■ What is required: Copy out every line of the data that has the word "because" somewhere in it.

[Collected data]
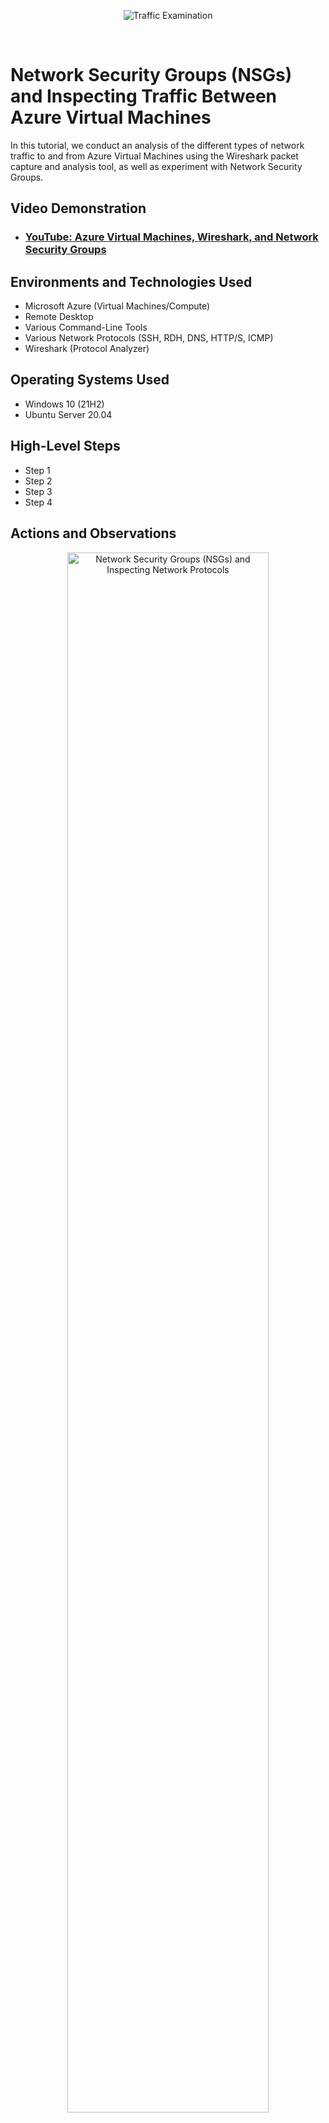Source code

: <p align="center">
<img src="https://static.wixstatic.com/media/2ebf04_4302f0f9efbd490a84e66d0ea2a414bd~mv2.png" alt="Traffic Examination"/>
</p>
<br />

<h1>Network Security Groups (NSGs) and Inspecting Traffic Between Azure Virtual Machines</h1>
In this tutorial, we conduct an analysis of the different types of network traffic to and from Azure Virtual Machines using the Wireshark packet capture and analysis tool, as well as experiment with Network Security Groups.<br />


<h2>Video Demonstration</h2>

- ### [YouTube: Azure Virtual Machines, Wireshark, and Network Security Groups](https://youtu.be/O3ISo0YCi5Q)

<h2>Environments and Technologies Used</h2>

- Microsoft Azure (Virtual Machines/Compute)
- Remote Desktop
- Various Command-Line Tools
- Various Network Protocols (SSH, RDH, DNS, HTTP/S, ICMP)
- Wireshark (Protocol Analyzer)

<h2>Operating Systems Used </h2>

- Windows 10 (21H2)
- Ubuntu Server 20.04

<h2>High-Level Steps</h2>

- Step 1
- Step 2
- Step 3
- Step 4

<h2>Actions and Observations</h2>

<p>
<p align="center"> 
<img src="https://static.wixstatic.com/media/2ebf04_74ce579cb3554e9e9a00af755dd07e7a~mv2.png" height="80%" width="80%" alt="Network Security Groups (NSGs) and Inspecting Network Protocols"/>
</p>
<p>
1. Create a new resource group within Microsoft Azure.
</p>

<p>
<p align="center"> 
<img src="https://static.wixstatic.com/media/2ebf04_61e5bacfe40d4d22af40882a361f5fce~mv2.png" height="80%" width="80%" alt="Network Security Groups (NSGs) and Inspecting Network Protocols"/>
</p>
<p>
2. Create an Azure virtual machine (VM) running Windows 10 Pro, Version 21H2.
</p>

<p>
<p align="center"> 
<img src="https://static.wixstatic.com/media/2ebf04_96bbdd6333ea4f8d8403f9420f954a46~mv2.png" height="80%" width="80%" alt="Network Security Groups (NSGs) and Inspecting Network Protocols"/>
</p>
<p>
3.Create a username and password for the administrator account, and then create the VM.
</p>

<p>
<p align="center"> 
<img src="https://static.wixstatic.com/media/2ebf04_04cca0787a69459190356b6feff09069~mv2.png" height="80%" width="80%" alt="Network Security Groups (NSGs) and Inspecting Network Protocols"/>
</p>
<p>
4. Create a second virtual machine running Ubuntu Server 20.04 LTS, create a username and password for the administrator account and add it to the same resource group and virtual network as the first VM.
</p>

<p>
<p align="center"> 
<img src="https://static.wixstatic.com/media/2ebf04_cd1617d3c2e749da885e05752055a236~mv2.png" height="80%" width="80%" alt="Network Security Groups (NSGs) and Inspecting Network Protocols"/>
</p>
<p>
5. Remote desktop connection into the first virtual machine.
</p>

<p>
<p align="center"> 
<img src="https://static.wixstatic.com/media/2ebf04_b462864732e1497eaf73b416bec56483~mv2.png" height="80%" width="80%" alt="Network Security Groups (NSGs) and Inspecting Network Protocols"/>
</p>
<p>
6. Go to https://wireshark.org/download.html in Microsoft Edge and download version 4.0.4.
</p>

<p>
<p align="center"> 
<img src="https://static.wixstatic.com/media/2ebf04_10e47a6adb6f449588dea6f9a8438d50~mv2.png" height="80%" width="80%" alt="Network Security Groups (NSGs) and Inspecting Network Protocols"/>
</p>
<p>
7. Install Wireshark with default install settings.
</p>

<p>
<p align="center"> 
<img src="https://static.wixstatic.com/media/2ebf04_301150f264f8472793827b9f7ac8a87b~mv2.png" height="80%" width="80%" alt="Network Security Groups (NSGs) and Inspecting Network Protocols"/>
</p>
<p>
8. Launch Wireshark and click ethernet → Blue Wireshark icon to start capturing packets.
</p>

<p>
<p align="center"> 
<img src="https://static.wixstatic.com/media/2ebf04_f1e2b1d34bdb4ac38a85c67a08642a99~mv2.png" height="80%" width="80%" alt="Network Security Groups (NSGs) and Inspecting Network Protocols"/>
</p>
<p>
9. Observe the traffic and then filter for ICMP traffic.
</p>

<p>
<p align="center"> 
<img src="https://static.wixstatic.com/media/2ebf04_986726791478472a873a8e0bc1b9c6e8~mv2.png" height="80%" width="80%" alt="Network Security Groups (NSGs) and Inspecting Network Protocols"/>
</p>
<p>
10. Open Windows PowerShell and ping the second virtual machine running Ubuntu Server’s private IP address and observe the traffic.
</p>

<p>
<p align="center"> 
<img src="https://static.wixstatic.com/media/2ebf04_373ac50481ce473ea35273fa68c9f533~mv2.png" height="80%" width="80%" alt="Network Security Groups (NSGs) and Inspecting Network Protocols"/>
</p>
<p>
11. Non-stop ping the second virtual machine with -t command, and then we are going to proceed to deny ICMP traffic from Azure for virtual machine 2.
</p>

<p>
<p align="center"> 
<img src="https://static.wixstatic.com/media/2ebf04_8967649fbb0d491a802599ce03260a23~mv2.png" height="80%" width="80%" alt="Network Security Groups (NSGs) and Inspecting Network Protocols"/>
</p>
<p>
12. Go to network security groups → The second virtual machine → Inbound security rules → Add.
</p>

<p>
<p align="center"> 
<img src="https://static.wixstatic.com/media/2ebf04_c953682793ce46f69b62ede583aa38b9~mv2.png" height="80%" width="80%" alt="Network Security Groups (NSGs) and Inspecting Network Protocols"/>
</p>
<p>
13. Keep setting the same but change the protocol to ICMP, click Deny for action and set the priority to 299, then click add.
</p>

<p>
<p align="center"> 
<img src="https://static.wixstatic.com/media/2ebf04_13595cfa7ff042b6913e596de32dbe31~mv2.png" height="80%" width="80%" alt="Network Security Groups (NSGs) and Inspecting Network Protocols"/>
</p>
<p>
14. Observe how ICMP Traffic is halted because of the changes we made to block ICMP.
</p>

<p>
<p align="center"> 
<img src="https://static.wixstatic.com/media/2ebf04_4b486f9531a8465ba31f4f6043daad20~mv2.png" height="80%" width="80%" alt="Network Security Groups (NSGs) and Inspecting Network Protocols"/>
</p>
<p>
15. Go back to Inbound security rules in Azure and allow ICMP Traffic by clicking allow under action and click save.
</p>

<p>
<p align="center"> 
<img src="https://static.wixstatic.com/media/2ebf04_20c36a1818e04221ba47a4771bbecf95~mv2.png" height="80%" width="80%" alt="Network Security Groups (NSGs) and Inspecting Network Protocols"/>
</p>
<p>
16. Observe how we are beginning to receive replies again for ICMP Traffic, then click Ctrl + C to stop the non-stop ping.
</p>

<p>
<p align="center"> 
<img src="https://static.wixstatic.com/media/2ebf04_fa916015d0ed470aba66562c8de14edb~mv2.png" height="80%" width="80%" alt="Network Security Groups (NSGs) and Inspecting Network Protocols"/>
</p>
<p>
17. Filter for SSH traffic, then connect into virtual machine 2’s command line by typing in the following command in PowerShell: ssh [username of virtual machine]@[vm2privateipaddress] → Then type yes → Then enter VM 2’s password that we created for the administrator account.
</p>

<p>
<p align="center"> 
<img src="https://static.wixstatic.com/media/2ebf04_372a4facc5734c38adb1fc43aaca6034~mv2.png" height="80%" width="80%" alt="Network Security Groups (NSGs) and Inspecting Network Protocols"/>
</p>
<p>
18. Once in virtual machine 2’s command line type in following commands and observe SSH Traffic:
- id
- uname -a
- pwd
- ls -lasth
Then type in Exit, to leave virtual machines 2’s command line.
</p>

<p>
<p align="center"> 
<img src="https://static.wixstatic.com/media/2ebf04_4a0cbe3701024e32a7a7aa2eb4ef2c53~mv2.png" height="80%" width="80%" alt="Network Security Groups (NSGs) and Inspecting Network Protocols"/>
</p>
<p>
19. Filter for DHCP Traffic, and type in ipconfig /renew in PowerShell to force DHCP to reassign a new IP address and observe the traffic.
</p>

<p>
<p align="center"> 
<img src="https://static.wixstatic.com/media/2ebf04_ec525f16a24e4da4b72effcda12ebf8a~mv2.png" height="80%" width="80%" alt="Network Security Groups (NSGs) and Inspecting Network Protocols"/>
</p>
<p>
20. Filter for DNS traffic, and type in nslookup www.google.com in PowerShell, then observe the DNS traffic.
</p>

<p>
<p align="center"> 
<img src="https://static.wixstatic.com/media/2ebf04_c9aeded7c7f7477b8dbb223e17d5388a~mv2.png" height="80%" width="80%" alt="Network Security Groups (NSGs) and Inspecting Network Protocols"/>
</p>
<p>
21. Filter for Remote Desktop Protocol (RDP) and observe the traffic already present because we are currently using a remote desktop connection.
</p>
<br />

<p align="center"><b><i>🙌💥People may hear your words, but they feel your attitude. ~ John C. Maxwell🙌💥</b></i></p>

■ Answer section:
14. Observe how ICMP Traffic is halted because of the changes we made to block ICMP.
21. Filter for Remote Desktop Protocol (RDP) and observe the traffic already present because we are currently using a remote desktop connection.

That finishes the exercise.